<<<<

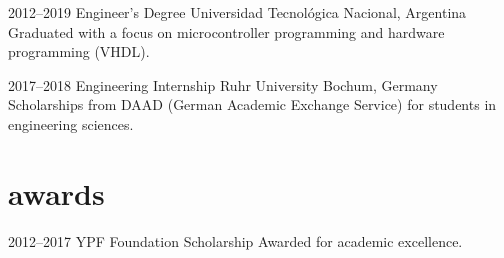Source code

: \documentclass[a4paper,nocolors]{friggeri-cv}
\begin{document}
\begin{entrylist}


\entry
{2012--2019}
{Engineer’s Degree}
{Universidad Tecnológica Nacional, Argentina}
{Graduated with a focus on microcontroller programming and hardware programming (VHDL).}


\entry
{2017--2018}
{Engineering Internship}
{Ruhr University Bochum, Germany}
{Scholarships from DAAD (German Academic Exchange Service) for students in engineering sciences.}

\end{entrylist}

\vspace{-1em}
\section{awards}

\begin{entrylist}


\entry
{2012–2017}
{YPF Foundation Scholarship}
{Awarded for academic excellence.}

\end{entrylist}



\end{document}
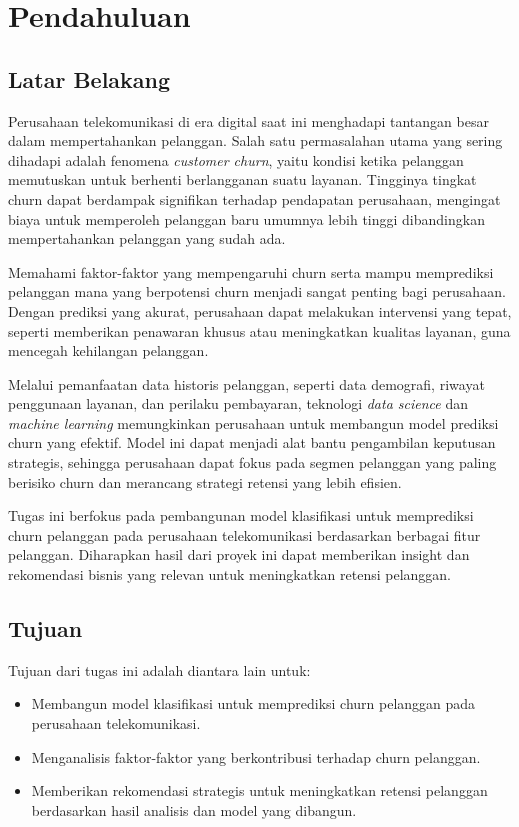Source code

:\section{Pendahuluan}
\subsection{Latar Belakang}

Perusahaan telekomunikasi di era digital saat ini menghadapi tantangan besar dalam mempertahankan pelanggan. Salah satu permasalahan utama yang sering dihadapi adalah fenomena \textit{customer churn}, yaitu kondisi ketika pelanggan memutuskan untuk berhenti berlangganan suatu layanan. Tingginya tingkat churn dapat berdampak signifikan terhadap pendapatan perusahaan, mengingat biaya untuk memperoleh pelanggan baru umumnya lebih tinggi dibandingkan mempertahankan pelanggan yang sudah ada.

Memahami faktor-faktor yang mempengaruhi churn serta mampu memprediksi pelanggan mana yang berpotensi churn menjadi sangat penting bagi perusahaan. Dengan prediksi yang akurat, perusahaan dapat melakukan intervensi yang tepat, seperti memberikan penawaran khusus atau meningkatkan kualitas layanan, guna mencegah kehilangan pelanggan.

Melalui pemanfaatan data historis pelanggan, seperti data demografi, riwayat penggunaan layanan, dan perilaku pembayaran, teknologi \textit{data science} dan \textit{machine learning} memungkinkan perusahaan untuk membangun model prediksi churn yang efektif. Model ini dapat menjadi alat bantu pengambilan keputusan strategis, sehingga perusahaan dapat fokus pada segmen pelanggan yang paling berisiko churn dan merancang strategi retensi yang lebih efisien.

Tugas ini berfokus pada pembangunan model klasifikasi untuk memprediksi churn pelanggan pada perusahaan telekomunikasi berdasarkan berbagai fitur pelanggan. Diharapkan hasil dari proyek ini dapat memberikan insight dan rekomendasi bisnis yang relevan untuk meningkatkan retensi pelanggan.
\newpage
\subsection{Tujuan}
Tujuan dari tugas ini adalah diantara lain untuk:

\begin{itemize}
    \item Membangun model klasifikasi untuk memprediksi churn pelanggan pada perusahaan telekomunikasi.
    \item Menganalisis faktor-faktor yang berkontribusi terhadap churn pelanggan.
    \item Memberikan rekomendasi strategis untuk meningkatkan retensi pelanggan berdasarkan hasil analisis dan model yang dibangun.
\end{itemize}


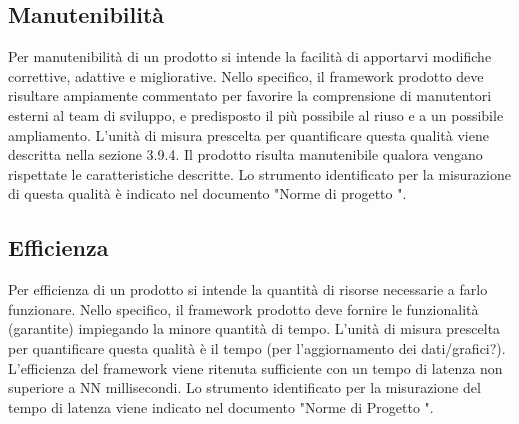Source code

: 	\subsection{Manutenibilità}
	\begin{description}
		Per manutenibilità di un prodotto si intende la facilità di apportarvi modifiche correttive, adattive e migliorative.
		Nello specifico, il framework prodotto deve risultare ampiamente commentato per favorire la comprensione di manutentori esterni al team di sviluppo, e predisposto il più possibile al riuso e a un possibile ampliamento.
		L'unità di misura prescelta per quantificare questa qualità viene descritta nella sezione 3.9.4. Il prodotto risulta manutenibile qualora vengano rispettate le caratteristiche descritte.
		Lo strumento identificato per la misurazione di questa qualità è indicato nel documento "Norme di progetto \lastversion".
	\end{description}
	\subsection{Efficienza}
	\begin{description}
		Per efficienza di un prodotto si intende la quantità di risorse necessarie a farlo funzionare.
		Nello specifico, il framework prodotto deve fornire le funzionalità (garantite) impiegando la minore quantità di tempo.
		L'unità di misura prescelta per quantificare questa qualità è il tempo (per l'aggiornamento dei dati/grafici?). L'efficienza del framework viene ritenuta sufficiente con un tempo di latenza non superiore a NN millisecondi.
		Lo strumento identificato per la misurazione del tempo di latenza viene indicato nel documento "Norme di Progetto \lastversion".
	\end{description}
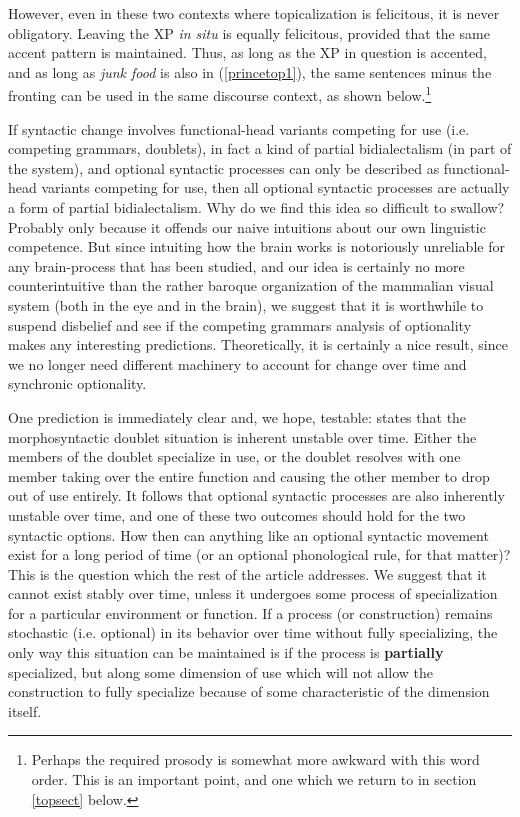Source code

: However, even in these two contexts where topicalization is felicitous, it is never obligatory. Leaving the XP \textsl{in situ} is equally felicitous, provided that the same accent pattern is maintained. Thus, as long as the XP in question is accented, and as long as \textsl{junk food} is also in (\ref{princetop1}), the same sentences minus the fronting can be used in the same discourse context, as shown below.\footnote{Perhaps the required prosody is somewhat more awkward with this word order. This is an important point, and one which we return to in section \ref{topsect} below.}




If syntactic change involves functional-head variants competing for use (i.e. competing grammars, doublets), in fact a kind of partial bidialectalism (in part of the system), and optional syntactic processes can only be described as functional-head variants competing for use, then all optional syntactic processes are actually a form of partial bidialectalism. Why do we find this idea so difficult to swallow? Probably only because it offends our naive intuitions about our own linguistic competence. But since intuiting how the brain works is notoriously unreliable for any brain-process that has been studied, and our idea is certainly no more counterintuitive than the rather baroque organization of the mammalian visual system (both in the eye and in the brain), we suggest that it is worthwhile to suspend disbelief and see if the competing grammars analysis of optionality makes any interesting predictions. Theoretically, it is certainly a nice result, since we no longer need different machinery to account for change over time and synchronic optionality. 

One prediction is immediately clear and, we hope, testable: \citet{kroch1989,kroch1994} states that the morphosyntactic doublet situation is inherent unstable over time. Either the members of the doublet specialize in use, or the doublet resolves with one member taking over the entire function and causing the other member to drop out of use entirely. It follows that optional syntactic processes are also inherently unstable over time, and one of these two outcomes should hold for the two syntactic options. How then can anything like an optional syntactic movement exist for a long period of time (or an optional phonological rule, for that matter)? This is the question which the rest of the article addresses. We suggest that it cannot exist stably over time, unless it undergoes some process of specialization for a particular environment or function. If a process (or construction) remains stochastic (i.e. optional) in its behavior over time without fully specializing, the only way this situation can be maintained is if the process is \textbf{partially} specialized, but along some dimension of use which will not allow the construction to fully specialize because of some characteristic of the dimension itself.

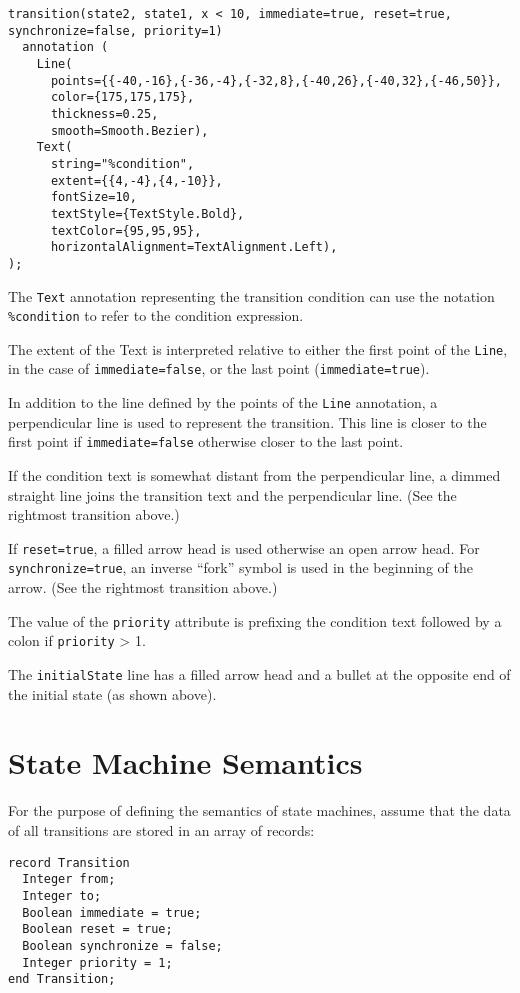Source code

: \begin{example}
\begin{lstlisting}[language=modelica]
transition(state2, state1, x < 10, immediate=true, reset=true, synchronize=false, priority=1)
  annotation (
    Line(
      points={{-40,-16},{-36,-4},{-32,8},{-40,26},{-40,32},{-46,50}},
      color={175,175,175},
      thickness=0.25,
      smooth=Smooth.Bezier),
    Text(
      string="%condition",
      extent={{4,-4},{4,-10}},
      fontSize=10,
      textStyle={TextStyle.Bold},
      textColor={95,95,95},
      horizontalAlignment=TextAlignment.Left),
);
\end{lstlisting}
\end{example}

The \lstinline!Text! annotation representing the transition condition can use the notation \lstinline!%condition! to refer to the condition expression.

The extent of the Text is interpreted relative to either the first point of the \lstinline!Line!, in the case of \lstinline!immediate=false!, or the last point (\lstinline!immediate=true!).

In addition to the line defined by the points of the \lstinline!Line! annotation, a perpendicular line is used to represent the transition.  This line is closer to the first point if \lstinline!immediate=false! otherwise closer to the last point.

If the condition text is somewhat distant from the perpendicular line, a dimmed straight line joins the transition text and the perpendicular line.  (See the rightmost transition above.)

If \lstinline!reset=true!, a filled arrow head is used otherwise an open arrow head.
For \lstinline!synchronize=true!, an inverse ``fork'' symbol is used in the
beginning of the arrow.  (See the rightmost transition above.)

The value of the \lstinline!priority! attribute is prefixing the condition text
followed by a colon if \lstinline!priority! \textgreater{} 1.

The \lstinline!initialState! line has a filled arrow head and a bullet at the
opposite end of the initial state (as shown above).

\section{State Machine Semantics}\label{state-machine-semantics}

For the purpose of defining the semantics of state machines, assume that
the data of all transitions are stored in an array of records:
\begin{lstlisting}[language=modelica]
record Transition
  Integer from;
  Integer to;
  Boolean immediate = true;
  Boolean reset = true;
  Boolean synchronize = false;
  Integer priority = 1;
end Transition;
\end{lstlisting}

>>>>

**WHAT IS NEEDED:** Retype the whole listing word for word. Skip the pictures.

**ANSWER SECTION:**
Source code

: \documentclass[a4paper,nocolors]{friggeri-cv}
\begin{document}
\begin{entrylist}


\entry
{2012--2019}
{Engineer’s Degree}
{Universidad Tecnológica Nacional, Argentina}
{Graduated with a focus on microcontroller programming and hardware programming (VHDL).}


\entry
{2017--2018}
{Engineering Internship}
{Ruhr University Bochum, Germany}
{Scholarships from DAAD (German Academic Exchange Service) for students in engineering sciences.}

\end{entrylist}

\vspace{-1em}
\section{awards}

\begin{entrylist}


\entry
{2012–2017}
{YPF Foundation Scholarship}
{Awarded for academic excellence.}

\end{entrylist}



\end{document}
Source code

:\section{Pendahuluan}
\subsection{Latar Belakang}

Perusahaan telekomunikasi di era digital saat ini menghadapi tantangan besar dalam mempertahankan pelanggan. Salah satu permasalahan utama yang sering dihadapi adalah fenomena \textit{customer churn}, yaitu kondisi ketika pelanggan memutuskan untuk berhenti berlangganan suatu layanan. Tingginya tingkat churn dapat berdampak signifikan terhadap pendapatan perusahaan, mengingat biaya untuk memperoleh pelanggan baru umumnya lebih tinggi dibandingkan mempertahankan pelanggan yang sudah ada.

Memahami faktor-faktor yang mempengaruhi churn serta mampu memprediksi pelanggan mana yang berpotensi churn menjadi sangat penting bagi perusahaan. Dengan prediksi yang akurat, perusahaan dapat melakukan intervensi yang tepat, seperti memberikan penawaran khusus atau meningkatkan kualitas layanan, guna mencegah kehilangan pelanggan.

Melalui pemanfaatan data historis pelanggan, seperti data demografi, riwayat penggunaan layanan, dan perilaku pembayaran, teknologi \textit{data science} dan \textit{machine learning} memungkinkan perusahaan untuk membangun model prediksi churn yang efektif. Model ini dapat menjadi alat bantu pengambilan keputusan strategis, sehingga perusahaan dapat fokus pada segmen pelanggan yang paling berisiko churn dan merancang strategi retensi yang lebih efisien.

Tugas ini berfokus pada pembangunan model klasifikasi untuk memprediksi churn pelanggan pada perusahaan telekomunikasi berdasarkan berbagai fitur pelanggan. Diharapkan hasil dari proyek ini dapat memberikan insight dan rekomendasi bisnis yang relevan untuk meningkatkan retensi pelanggan.
\newpage
\subsection{Tujuan}
Tujuan dari tugas ini adalah diantara lain untuk:

\begin{itemize}
    \item Membangun model klasifikasi untuk memprediksi churn pelanggan pada perusahaan telekomunikasi.
    \item Menganalisis faktor-faktor yang berkontribusi terhadap churn pelanggan.
    \item Memberikan rekomendasi strategis untuk meningkatkan retensi pelanggan berdasarkan hasil analisis dan model yang dibangun.
\end{itemize}


Source code

: 	\subsection{Manutenibilità}
	\begin{description}
		Per manutenibilità di un prodotto si intende la facilità di apportarvi modifiche correttive, adattive e migliorative.
		Nello specifico, il framework prodotto deve risultare ampiamente commentato per favorire la comprensione di manutentori esterni al team di sviluppo, e predisposto il più possibile al riuso e a un possibile ampliamento.
		L'unità di misura prescelta per quantificare questa qualità viene descritta nella sezione 3.9.4. Il prodotto risulta manutenibile qualora vengano rispettate le caratteristiche descritte.
		Lo strumento identificato per la misurazione di questa qualità è indicato nel documento "Norme di progetto \lastversion".
	\end{description}
	\subsection{Efficienza}
	\begin{description}
		Per efficienza di un prodotto si intende la quantità di risorse necessarie a farlo funzionare.
		Nello specifico, il framework prodotto deve fornire le funzionalità (garantite) impiegando la minore quantità di tempo.
		L'unità di misura prescelta per quantificare questa qualità è il tempo (per l'aggiornamento dei dati/grafici?). L'efficienza del framework viene ritenuta sufficiente con un tempo di latenza non superiore a NN millisecondi.
		Lo strumento identificato per la misurazione del tempo di latenza viene indicato nel documento "Norme di Progetto \lastversion".
	\end{description}
Source code

: However, even in these two contexts where topicalization is felicitous, it is never obligatory. Leaving the XP \textsl{in situ} is equally felicitous, provided that the same accent pattern is maintained. Thus, as long as the XP in question is accented, and as long as \textsl{junk food} is also in (\ref{princetop1}), the same sentences minus the fronting can be used in the same discourse context, as shown below.\footnote{Perhaps the required prosody is somewhat more awkward with this word order. This is an important point, and one which we return to in section \ref{topsect} below.}




If syntactic change involves functional-head variants competing for use (i.e. competing grammars, doublets), in fact a kind of partial bidialectalism (in part of the system), and optional syntactic processes can only be described as functional-head variants competing for use, then all optional syntactic processes are actually a form of partial bidialectalism. Why do we find this idea so difficult to swallow? Probably only because it offends our naive intuitions about our own linguistic competence. But since intuiting how the brain works is notoriously unreliable for any brain-process that has been studied, and our idea is certainly no more counterintuitive than the rather baroque organization of the mammalian visual system (both in the eye and in the brain), we suggest that it is worthwhile to suspend disbelief and see if the competing grammars analysis of optionality makes any interesting predictions. Theoretically, it is certainly a nice result, since we no longer need different machinery to account for change over time and synchronic optionality. 

One prediction is immediately clear and, we hope, testable: \citet{kroch1989,kroch1994} states that the morphosyntactic doublet situation is inherent unstable over time. Either the members of the doublet specialize in use, or the doublet resolves with one member taking over the entire function and causing the other member to drop out of use entirely. It follows that optional syntactic processes are also inherently unstable over time, and one of these two outcomes should hold for the two syntactic options. How then can anything like an optional syntactic movement exist for a long period of time (or an optional phonological rule, for that matter)? This is the question which the rest of the article addresses. We suggest that it cannot exist stably over time, unless it undergoes some process of specialization for a particular environment or function. If a process (or construction) remains stochastic (i.e. optional) in its behavior over time without fully specializing, the only way this situation can be maintained is if the process is \textbf{partially} specialized, but along some dimension of use which will not allow the construction to fully specialize because of some characteristic of the dimension itself.

Source code

: \begin{example}
\begin{lstlisting}[language=modelica]
transition(state2, state1, x < 10, immediate=true, reset=true, synchronize=false, priority=1)
  annotation (
    Line(
      points={{-40,-16},{-36,-4},{-32,8},{-40,26},{-40,32},{-46,50}},
      color={175,175,175},
      thickness=0.25,
      smooth=Smooth.Bezier),
    Text(
      string="%condition",
      extent={{4,-4},{4,-10}},
      fontSize=10,
      textStyle={TextStyle.Bold},
      textColor={95,95,95},
      horizontalAlignment=TextAlignment.Left),
);
\end{lstlisting}
\end{example}

The \lstinline!Text! annotation representing the transition condition can use the notation \lstinline!%condition! to refer to the condition expression.

The extent of the Text is interpreted relative to either the first point of the \lstinline!Line!, in the case of \lstinline!immediate=false!, or the last point (\lstinline!immediate=true!).

In addition to the line defined by the points of the \lstinline!Line! annotation, a perpendicular line is used to represent the transition.  This line is closer to the first point if \lstinline!immediate=false! otherwise closer to the last point.

If the condition text is somewhat distant from the perpendicular line, a dimmed straight line joins the transition text and the perpendicular line.  (See the rightmost transition above.)

If \lstinline!reset=true!, a filled arrow head is used otherwise an open arrow head.
For \lstinline!synchronize=true!, an inverse ``fork'' symbol is used in the
beginning of the arrow.  (See the rightmost transition above.)

The value of the \lstinline!priority! attribute is prefixing the condition text
followed by a colon if \lstinline!priority! \textgreater{} 1.

The \lstinline!initialState! line has a filled arrow head and a bullet at the
opposite end of the initial state (as shown above).

\section{State Machine Semantics}\label{state-machine-semantics}

For the purpose of defining the semantics of state machines, assume that
the data of all transitions are stored in an array of records:
\begin{lstlisting}[language=modelica]
record Transition
  Integer from;
  Integer to;
  Boolean immediate = true;
  Boolean reset = true;
  Boolean synchronize = false;
  Integer priority = 1;
end Transition;
\end{lstlisting}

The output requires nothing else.